Seperti hari itu, sahabatku berdebat tentang meditasi cinta kasih (metta). Mengapa harus memancarkan metta kepada orang yang dibenci? Mengapa harus membuka luka lama? Bukankah kebencian itu harus dilupakan? Dengan memancarkan cinta kasih ke orang yang dibenci bukankah itu mengingatkan dan membuka luka lama? Dan masih banyak pertanyaan lanjutan lagi.
Dengan penuh percaya diri saya menjelaskan kepadanya. Dalam Dhammapada 1.5 diajarkan bahwa kebencian tidak akan pernah berakhir apabila dibalas kebencian. Kebencian baru akan berakhir bila dibalas dengan tidak membenci.

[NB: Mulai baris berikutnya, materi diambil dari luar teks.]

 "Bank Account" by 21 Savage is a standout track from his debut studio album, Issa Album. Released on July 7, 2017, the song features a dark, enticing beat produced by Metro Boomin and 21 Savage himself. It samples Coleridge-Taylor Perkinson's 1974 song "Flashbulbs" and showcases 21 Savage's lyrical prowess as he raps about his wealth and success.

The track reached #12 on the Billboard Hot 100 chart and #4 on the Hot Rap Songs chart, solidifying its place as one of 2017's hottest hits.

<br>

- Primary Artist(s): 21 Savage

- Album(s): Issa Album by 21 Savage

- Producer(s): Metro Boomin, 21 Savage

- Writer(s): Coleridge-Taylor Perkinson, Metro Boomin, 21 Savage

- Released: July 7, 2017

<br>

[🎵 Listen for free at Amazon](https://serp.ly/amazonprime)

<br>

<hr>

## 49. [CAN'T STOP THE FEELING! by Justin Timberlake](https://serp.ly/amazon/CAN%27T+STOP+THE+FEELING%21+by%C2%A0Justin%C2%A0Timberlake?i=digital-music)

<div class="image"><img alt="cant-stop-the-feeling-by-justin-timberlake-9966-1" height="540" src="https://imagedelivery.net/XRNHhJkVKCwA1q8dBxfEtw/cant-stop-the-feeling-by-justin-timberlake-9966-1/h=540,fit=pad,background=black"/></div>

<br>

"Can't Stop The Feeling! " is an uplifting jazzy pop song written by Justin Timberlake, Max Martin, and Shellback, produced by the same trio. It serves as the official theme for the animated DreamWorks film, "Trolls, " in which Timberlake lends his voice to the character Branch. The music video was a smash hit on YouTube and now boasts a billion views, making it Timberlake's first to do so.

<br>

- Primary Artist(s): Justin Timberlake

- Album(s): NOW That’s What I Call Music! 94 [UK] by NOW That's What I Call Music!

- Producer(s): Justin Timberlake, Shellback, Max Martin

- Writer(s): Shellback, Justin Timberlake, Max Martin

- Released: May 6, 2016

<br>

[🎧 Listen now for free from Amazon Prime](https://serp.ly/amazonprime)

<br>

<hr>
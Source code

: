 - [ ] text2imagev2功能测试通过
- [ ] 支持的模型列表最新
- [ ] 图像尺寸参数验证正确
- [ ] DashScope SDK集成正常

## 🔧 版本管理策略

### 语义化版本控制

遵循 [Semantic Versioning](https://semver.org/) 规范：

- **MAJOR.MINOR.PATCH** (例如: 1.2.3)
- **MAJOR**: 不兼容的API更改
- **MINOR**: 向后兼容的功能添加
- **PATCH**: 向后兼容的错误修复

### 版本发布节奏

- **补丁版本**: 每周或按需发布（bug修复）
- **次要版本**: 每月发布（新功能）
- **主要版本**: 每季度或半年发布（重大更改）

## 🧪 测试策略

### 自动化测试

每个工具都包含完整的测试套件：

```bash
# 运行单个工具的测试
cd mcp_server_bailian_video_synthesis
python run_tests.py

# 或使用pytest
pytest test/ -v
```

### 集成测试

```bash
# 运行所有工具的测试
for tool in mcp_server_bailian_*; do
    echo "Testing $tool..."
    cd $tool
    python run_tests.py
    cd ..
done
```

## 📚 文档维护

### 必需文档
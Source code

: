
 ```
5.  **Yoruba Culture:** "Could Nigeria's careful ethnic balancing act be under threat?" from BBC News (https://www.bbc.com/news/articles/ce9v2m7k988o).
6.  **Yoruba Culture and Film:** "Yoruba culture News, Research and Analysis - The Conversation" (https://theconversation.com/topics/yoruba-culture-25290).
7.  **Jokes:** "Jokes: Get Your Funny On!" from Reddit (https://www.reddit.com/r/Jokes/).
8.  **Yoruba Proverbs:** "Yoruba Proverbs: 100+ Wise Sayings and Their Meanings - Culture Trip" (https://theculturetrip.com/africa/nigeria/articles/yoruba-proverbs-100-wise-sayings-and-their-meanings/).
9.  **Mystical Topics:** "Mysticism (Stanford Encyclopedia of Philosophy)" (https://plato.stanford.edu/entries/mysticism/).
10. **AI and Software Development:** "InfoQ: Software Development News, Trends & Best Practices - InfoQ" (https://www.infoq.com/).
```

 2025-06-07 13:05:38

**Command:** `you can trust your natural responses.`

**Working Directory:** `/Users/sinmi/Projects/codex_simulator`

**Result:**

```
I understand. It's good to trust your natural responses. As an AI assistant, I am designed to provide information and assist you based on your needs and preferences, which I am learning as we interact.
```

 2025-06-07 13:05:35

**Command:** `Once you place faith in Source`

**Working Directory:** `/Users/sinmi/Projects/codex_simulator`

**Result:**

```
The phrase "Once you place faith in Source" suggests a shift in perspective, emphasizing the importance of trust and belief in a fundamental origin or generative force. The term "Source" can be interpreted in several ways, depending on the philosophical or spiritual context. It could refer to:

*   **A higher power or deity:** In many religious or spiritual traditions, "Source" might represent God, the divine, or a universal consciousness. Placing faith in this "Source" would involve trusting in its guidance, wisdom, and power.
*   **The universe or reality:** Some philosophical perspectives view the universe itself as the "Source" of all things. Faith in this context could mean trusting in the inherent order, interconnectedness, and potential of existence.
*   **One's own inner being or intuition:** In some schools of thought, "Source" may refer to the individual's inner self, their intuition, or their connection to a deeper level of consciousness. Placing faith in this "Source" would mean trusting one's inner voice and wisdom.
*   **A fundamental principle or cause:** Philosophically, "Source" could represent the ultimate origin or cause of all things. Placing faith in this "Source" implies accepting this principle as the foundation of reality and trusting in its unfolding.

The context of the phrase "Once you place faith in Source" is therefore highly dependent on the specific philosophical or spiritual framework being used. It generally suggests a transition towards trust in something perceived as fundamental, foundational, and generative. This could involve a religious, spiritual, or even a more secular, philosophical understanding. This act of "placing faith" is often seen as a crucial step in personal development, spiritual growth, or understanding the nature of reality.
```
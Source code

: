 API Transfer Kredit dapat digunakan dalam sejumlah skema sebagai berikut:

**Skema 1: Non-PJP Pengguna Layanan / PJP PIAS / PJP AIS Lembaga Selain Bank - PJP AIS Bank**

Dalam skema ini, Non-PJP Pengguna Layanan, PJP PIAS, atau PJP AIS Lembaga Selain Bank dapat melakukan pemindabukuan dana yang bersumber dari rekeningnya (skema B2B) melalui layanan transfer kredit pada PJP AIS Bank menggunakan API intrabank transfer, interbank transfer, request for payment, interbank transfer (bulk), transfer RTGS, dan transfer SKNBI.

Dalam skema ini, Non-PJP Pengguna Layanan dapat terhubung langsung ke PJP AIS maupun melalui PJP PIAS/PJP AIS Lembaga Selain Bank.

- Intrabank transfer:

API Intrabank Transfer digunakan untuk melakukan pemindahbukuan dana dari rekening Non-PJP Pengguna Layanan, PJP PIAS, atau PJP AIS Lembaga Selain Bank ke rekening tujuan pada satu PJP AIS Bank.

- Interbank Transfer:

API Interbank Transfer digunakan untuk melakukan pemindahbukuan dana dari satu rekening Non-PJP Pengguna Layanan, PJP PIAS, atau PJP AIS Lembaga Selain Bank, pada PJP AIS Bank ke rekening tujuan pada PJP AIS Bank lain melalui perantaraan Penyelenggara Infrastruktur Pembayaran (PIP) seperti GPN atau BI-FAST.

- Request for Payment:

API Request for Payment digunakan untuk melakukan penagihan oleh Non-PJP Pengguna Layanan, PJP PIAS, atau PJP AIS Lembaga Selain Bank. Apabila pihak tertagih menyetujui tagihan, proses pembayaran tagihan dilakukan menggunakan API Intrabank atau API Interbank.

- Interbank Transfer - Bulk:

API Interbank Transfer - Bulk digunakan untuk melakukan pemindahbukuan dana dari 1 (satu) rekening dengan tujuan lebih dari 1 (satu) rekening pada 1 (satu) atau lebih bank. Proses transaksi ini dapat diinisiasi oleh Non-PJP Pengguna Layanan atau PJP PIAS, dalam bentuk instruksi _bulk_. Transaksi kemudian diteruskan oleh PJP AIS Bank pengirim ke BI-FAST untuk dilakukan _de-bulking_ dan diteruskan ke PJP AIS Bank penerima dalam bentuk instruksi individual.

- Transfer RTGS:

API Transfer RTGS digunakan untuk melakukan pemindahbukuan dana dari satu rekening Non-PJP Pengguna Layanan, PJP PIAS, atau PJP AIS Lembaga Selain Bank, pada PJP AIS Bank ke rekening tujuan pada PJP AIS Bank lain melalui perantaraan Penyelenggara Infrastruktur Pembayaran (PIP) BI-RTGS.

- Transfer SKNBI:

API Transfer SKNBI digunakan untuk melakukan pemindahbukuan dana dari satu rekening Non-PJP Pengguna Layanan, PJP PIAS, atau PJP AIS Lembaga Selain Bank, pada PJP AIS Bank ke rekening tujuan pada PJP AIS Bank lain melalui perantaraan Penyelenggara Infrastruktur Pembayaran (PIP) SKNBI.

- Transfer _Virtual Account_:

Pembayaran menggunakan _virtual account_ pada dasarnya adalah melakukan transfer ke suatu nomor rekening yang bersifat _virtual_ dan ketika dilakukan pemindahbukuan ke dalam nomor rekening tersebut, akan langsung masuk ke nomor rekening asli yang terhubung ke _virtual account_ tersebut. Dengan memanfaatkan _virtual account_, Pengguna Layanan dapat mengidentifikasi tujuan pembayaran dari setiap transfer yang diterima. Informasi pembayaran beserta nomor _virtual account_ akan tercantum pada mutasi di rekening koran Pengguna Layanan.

Bagaimana cara supaya tidak membenci? Salah satu caranya dengan memancarkan cinta kasih kepada yang dibenci. Tentu awal-awal ini akan berat sekali, tetapi dengan terus mengembangkan cinta kasih, perlahan dan pasti semua kotoran kebencian ini akan terkikis.
Kita memancarkan cinta kasih buat yang dibenci, belum tentu orangnya mengetahui. Niat memancarkan metta itu lebih buat kepentingan diri sendiri.
Ibarat di dalam badan ini ada kotoran kebencian. Kita memancarkan metta buat mereka, dengan niat supaya kotoran kebencian yang selama ini kita pendam akan terkikis dan lenyap sehingga berganti menjadi perasaan cinta kasih (metta), welas kasih (karuna), turut berbahagia (mudita) dan keseimbangan batin (uppekkha).
Selama ini kita menumpuk kotoran dan berusaha melupakannya seperti ingin menutupnya dengan karpet. Tetapi kotoran itu masih tetap ada disitu. Penumpukan itu makin hari akan menjadi semakin banyak, dan mungkin suatu saat akan meledak seperti bom waktu. Andai tidak meledak pun, akan menjadi sumber penyakit.
Setiap saya menjawab pertanyaannya, selalu ada jawaban sanggahan dari sahabatku. Intinya dia tidak terima, sahabatku merasa metta ke orang yang dibenci begitu konyol.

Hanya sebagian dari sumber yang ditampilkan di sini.